Please return every line in the entries below with the word "schematic" in it.
Dataset excerpts section start
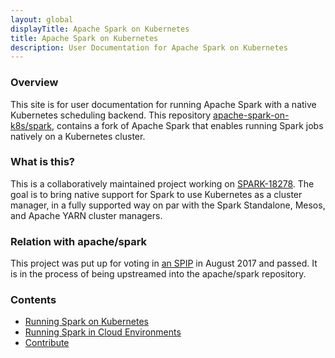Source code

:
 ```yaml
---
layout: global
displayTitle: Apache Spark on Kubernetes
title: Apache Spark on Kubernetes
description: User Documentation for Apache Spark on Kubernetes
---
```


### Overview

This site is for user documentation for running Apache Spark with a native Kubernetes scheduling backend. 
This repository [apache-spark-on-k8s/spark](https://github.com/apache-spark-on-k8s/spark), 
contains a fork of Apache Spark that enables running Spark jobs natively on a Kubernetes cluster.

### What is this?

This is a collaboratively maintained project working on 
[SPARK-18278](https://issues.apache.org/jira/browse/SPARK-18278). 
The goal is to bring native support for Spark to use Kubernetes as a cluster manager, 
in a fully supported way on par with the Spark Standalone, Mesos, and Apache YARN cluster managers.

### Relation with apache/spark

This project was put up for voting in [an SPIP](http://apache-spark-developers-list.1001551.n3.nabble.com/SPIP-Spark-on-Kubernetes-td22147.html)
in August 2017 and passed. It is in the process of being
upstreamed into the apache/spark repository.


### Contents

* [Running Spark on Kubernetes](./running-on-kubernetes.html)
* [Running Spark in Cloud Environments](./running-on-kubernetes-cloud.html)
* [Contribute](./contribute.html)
Dataset excerpts section end
Dataset excerpts section start
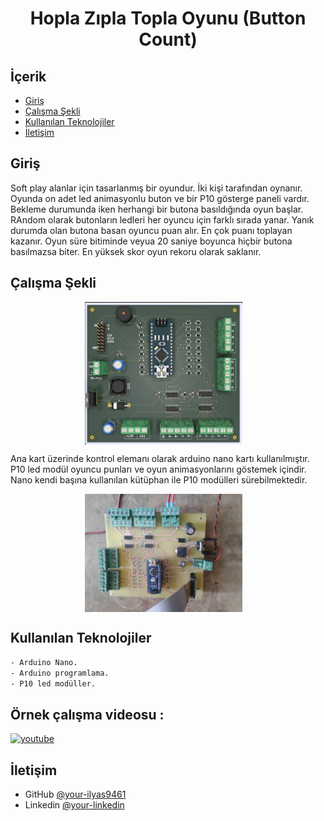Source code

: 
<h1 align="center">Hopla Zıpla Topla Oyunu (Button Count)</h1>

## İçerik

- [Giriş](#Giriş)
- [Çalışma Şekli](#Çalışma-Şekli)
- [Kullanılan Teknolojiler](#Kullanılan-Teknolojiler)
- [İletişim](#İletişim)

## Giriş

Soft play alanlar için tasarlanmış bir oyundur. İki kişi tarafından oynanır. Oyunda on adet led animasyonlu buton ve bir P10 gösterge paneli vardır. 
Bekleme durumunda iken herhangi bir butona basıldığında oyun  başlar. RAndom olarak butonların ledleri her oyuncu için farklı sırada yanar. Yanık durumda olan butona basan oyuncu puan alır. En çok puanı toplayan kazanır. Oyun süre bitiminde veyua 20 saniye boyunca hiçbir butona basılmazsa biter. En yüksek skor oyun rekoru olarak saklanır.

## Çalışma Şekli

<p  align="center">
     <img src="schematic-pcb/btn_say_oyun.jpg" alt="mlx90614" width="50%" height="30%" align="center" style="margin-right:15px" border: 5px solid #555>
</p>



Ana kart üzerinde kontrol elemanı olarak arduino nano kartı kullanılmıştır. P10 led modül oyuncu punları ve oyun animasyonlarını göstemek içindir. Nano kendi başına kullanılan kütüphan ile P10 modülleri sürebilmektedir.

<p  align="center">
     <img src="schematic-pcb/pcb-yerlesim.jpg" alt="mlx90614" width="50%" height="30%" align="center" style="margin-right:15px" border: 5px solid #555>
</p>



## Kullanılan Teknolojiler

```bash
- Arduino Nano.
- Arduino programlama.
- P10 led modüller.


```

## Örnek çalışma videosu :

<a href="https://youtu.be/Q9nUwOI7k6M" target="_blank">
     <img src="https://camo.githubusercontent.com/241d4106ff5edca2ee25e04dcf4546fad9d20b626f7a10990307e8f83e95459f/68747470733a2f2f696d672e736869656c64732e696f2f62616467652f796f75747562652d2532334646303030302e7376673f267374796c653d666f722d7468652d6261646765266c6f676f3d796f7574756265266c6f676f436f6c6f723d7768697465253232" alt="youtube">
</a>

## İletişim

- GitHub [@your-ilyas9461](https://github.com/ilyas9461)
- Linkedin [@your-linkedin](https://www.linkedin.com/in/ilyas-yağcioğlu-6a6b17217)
Dataset excerpts section end
**Your solution:**
     <img src="schematic-pcb/btn_say_oyun.jpg" alt="mlx90614" width="50%" height="30%" align="center" style="margin-right:15px" border: 5px solid #555>
     <img src="schematic-pcb/pcb-yerlesim.jpg" alt="mlx90614" width="50%" height="30%" align="center" style="margin-right:15px" border: 5px solid #555>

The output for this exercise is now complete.